Crowley figures out that Gabriel left a note to himself on the big empty box. “I’m in the fly,” it says. Beelzebub, Lord of the Flies, is able to locate the one fly in Aziraphale’s bookshop. And by burrowing into Jim’s pupil (gross), we learn what set Gabriel on this path.

Now, the third romance of this season. Gabriel and Beelzebub agree to their own “arrangement” in Edinburgh: No more attempts to immanentize the eschaton. They also find they both enjoy the song “Everyday” by Buddy Holly. It becomes their song, and that moment is so cute I paused to sort of giddily clap like an idiot.

Gabriel and Beelzebub come to understand their feelings much sooner than Crowley and Aziraphale. But it’s always easier for the second person to climb a mountain, you know? They decide to fuck off to a nebula, and that’s that on that. Beelzebub’s vacancy leaves a ducal vacancy in hell, so Shax is happy. And Gabriel’s vacancy, that’s TBD.

Oh, P.S.: Metatron’s here. Derek Jacobi is a perfect angel, so know-it-all-y and uptight. Also, I think he’s the oldest person to ever order an oat-milk latte. Once heaven and hell depart to their respective sides of the playground, Metatron has a quick huddle with Aziraphale. Meanwhile, Nina and Maggie want to smush Crowley and Aziraphale together much in the same way they were smushed at the ball. Time to say all the things you’re feeling, Crowley! Or is it?

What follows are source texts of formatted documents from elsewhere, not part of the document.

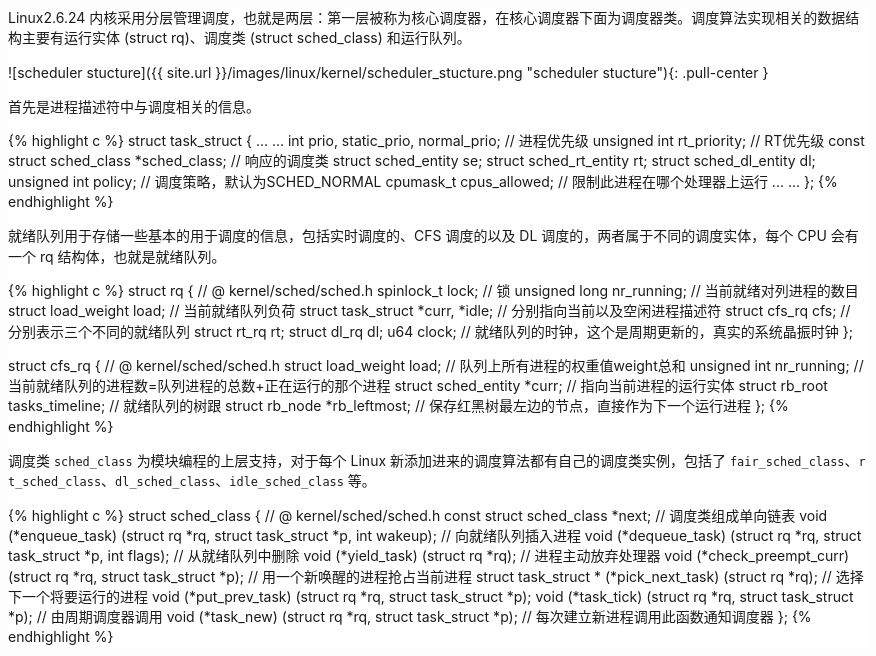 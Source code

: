 Linux2.6.24 内核采用分层管理调度，也就是两层：第一层被称为核心调度器，在核心调度器下面为调度器类。调度算法实现相关的数据结构主要有运行实体 (struct rq)、调度类 (struct sched_class) 和运行队列。

![scheduler stucture]({{ site.url }}/images/linux/kernel/scheduler_stucture.png "scheduler stucture"){: .pull-center }

首先是进程描述符中与调度相关的信息。

{% highlight c %}
struct task_struct {
    ... ...
    int prio, static_prio, normal_prio;      // 进程优先级
    unsigned int rt_priority;                // RT优先级
    const struct sched_class *sched_class;   // 响应的调度类
    struct sched_entity se;
    struct sched_rt_entity rt;
    struct sched_dl_entity dl;
    unsigned int policy;                     // 调度策略，默认为SCHED_NORMAL
    cpumask_t cpus_allowed;                  // 限制此进程在哪个处理器上运行
    ... ...
};
{% endhighlight %}

就绪队列用于存储一些基本的用于调度的信息，包括实时调度的、CFS 调度的以及 DL 调度的，两者属于不同的调度实体，每个 CPU 会有一个 rq 结构体，也就是就绪队列。

{% highlight c %}
struct rq {                      // @ kernel/sched/sched.h
    spinlock_t lock;                     // 锁
    unsigned long nr_running;            // 当前就绪对列进程的数目
    struct load_weight load;             // 当前就绪队列负荷
    struct task_struct *curr, *idle;     // 分别指向当前以及空闲进程描述符
    struct cfs_rq cfs;                   // 分别表示三个不同的就绪队列
    struct rt_rq rt;
    struct dl_rq dl;
    u64 clock;                           // 就绪队列的时钟，这个是周期更新的，真实的系统晶振时钟
};

struct cfs_rq {                  // @ kernel/sched/sched.h
    struct load_weight load;             // 队列上所有进程的权重值weight总和
    unsigned int nr_running;             // 当前就绪队列的进程数=队列进程的总数+正在运行的那个进程
    struct sched_entity *curr;           // 指向当前进程的运行实体
    struct rb_root tasks_timeline;       // 就绪队列的树跟
    struct rb_node *rb_leftmost;         // 保存红黑树最左边的节点，直接作为下一个运行进程
};
{% endhighlight %}

调度类 ```sched_class``` 为模块编程的上层支持，对于每个 Linux 新添加进来的调度算法都有自己的调度类实例，包括了 ```fair_sched_class```、```rt_sched_class```、```dl_sched_class```、```idle_sched_class``` 等。

{% highlight c %}
struct sched_class {            // @ kernel/sched/sched.h
    const struct sched_class *next;                                           // 调度类组成单向链表
    void (*enqueue_task) (struct rq *rq, struct task_struct *p, int wakeup);  // 向就绪队列插入进程
    void (*dequeue_task) (struct rq *rq, struct task_struct *p, int flags);   // 从就绪队列中删除
    void (*yield_task) (struct rq *rq);                                       // 进程主动放弃处理器
    void (*check_preempt_curr) (struct rq *rq, struct task_struct *p);        // 用一个新唤醒的进程抢占当前进程
    struct task_struct * (*pick_next_task) (struct rq *rq);                   // 选择下一个将要运行的进程
    void (*put_prev_task) (struct rq *rq, struct task_struct *p);
    void (*task_tick) (struct rq *rq, struct task_struct *p);                 // 由周期调度器调用
    void (*task_new) (struct rq *rq, struct task_struct *p);                  // 每次建立新进程调用此函数通知调度器
};
{% endhighlight %}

Remember when I said it couldn’t be more penultimate if Aziraphale got a job that sent him to Paris? Well, he’s getting a job that would send him to Paris. Metatron wants him to be the new HAIC in heaven, and he’s willing to re-angelify Crowley as part of the deal. Poor dummy, he’s so excited about this great plan that allows him to have his cake and eat it too. Crowley’s not biting, though. Even if he didn’t fall so much as saunter vaguely downward, he genuinely has beef with heaven. And rightfully so! This season made heaven seem even worse than the last, which in many ways was about the arbitrary nature of good and evil as litigated by organized religion. Crowley wants to stay where there are nightingales, wine, and kissing. Aziraphale wants to Make a Difference. The classic separatist versus changing things from the inside debate that tears many a progressive couple asunder.

We get a Big Damn Kiss between our fellas, but it feels rushed. And rueful. In fact, this whole will-they-won’t-they part of the finale feels very sequel hook and not self-supporting. It feels (and I say this as disparagingly as possible) Marvel Cinematic Universe. Always teeing up the next thing, never letting something stand on its own. Metatron name-drops the second coming (presumably the main plot engine of season three), Crowley walks away despondent, and we’re all left without ever fully reaching an emotional climax. If they want the show to get another season, I get that this is what they have to do. But this industry is so fucked, so why leave even one ball in the air that you don’t have to?